[[ Exercise materials, beginning ]]

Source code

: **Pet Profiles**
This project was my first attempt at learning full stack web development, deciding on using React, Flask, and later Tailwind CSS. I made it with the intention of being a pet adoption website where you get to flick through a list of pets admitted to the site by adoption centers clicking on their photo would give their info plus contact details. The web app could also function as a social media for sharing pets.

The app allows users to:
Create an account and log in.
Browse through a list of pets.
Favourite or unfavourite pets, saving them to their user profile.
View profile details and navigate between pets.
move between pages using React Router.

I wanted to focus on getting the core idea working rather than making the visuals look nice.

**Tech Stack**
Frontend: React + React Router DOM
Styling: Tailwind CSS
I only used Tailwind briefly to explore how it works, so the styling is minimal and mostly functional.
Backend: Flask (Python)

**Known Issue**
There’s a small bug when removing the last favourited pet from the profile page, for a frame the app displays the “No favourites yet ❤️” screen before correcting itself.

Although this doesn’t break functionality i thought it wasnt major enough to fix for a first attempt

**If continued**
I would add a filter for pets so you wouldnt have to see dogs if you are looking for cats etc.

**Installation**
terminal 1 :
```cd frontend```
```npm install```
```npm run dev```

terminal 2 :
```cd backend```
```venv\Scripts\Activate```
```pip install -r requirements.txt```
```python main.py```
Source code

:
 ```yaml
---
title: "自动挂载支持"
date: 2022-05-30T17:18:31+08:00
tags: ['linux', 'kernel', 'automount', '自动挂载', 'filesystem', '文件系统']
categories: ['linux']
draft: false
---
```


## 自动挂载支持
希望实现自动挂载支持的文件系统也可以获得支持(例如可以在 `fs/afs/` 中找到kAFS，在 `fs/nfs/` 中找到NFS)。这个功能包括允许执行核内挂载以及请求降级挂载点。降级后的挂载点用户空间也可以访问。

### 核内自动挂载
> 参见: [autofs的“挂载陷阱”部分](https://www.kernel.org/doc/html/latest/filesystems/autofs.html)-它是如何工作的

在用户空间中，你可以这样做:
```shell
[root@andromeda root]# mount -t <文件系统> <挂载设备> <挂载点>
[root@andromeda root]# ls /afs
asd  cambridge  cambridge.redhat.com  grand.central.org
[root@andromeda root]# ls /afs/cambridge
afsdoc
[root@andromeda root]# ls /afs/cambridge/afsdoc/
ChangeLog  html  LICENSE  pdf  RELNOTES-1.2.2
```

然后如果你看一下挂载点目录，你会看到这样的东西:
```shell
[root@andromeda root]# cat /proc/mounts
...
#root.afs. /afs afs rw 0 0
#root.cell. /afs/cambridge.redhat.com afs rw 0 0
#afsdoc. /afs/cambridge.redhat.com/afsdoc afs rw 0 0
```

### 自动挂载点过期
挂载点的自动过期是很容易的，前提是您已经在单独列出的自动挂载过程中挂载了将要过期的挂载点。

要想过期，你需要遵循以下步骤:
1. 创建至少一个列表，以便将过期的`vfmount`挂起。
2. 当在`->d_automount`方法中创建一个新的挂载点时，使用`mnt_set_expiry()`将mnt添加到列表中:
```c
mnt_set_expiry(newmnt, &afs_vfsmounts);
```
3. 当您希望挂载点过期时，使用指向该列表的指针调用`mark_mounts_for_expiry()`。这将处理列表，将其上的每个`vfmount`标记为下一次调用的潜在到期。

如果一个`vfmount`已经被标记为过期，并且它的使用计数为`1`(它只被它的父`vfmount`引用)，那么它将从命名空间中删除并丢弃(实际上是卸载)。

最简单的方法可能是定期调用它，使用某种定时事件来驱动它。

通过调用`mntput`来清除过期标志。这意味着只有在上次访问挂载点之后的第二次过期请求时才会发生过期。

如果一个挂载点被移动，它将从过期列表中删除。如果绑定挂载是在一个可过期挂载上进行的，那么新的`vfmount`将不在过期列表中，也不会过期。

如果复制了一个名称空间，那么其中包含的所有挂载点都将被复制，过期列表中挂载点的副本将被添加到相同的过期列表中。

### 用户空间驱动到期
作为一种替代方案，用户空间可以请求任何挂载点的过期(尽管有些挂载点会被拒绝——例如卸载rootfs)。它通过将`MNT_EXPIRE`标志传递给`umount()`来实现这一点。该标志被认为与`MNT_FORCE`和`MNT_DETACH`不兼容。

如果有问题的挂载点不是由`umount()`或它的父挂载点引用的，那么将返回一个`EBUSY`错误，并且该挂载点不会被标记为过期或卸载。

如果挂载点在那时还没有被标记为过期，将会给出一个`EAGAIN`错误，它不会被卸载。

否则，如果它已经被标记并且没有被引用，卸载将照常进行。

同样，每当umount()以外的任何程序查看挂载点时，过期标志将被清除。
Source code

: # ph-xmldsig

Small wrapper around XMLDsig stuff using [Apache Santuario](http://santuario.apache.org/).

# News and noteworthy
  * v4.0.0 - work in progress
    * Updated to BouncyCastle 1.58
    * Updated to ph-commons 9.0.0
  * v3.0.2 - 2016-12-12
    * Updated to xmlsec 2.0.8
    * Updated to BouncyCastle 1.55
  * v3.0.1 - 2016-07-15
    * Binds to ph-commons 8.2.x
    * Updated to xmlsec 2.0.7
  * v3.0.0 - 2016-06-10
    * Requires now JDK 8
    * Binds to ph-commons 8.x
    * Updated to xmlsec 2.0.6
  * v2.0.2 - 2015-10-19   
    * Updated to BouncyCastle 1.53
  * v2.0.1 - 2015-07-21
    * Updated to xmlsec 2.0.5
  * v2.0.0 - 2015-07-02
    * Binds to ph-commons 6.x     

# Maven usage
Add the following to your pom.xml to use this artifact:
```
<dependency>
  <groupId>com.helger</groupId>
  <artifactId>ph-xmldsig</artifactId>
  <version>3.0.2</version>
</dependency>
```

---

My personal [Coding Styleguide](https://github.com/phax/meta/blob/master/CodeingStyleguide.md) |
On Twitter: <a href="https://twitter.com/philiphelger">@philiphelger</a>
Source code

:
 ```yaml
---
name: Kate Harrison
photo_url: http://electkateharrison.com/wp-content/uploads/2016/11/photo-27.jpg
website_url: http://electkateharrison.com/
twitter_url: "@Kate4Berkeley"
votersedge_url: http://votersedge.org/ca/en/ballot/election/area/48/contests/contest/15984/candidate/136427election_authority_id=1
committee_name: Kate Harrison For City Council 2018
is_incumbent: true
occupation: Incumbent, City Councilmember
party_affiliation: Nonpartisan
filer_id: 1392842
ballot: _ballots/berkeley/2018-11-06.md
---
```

[[ Exercise materials, end ]]

Goal of the exercise >> Among the lines of the data above, find those with the word "commons" and show them.

Output for this exercise >>
    * Updated to ph-commons 9.0.0
    * Binds to ph-commons 8.2.x
    * Binds to ph-commons 8.x
    * Binds to ph-commons 6.x     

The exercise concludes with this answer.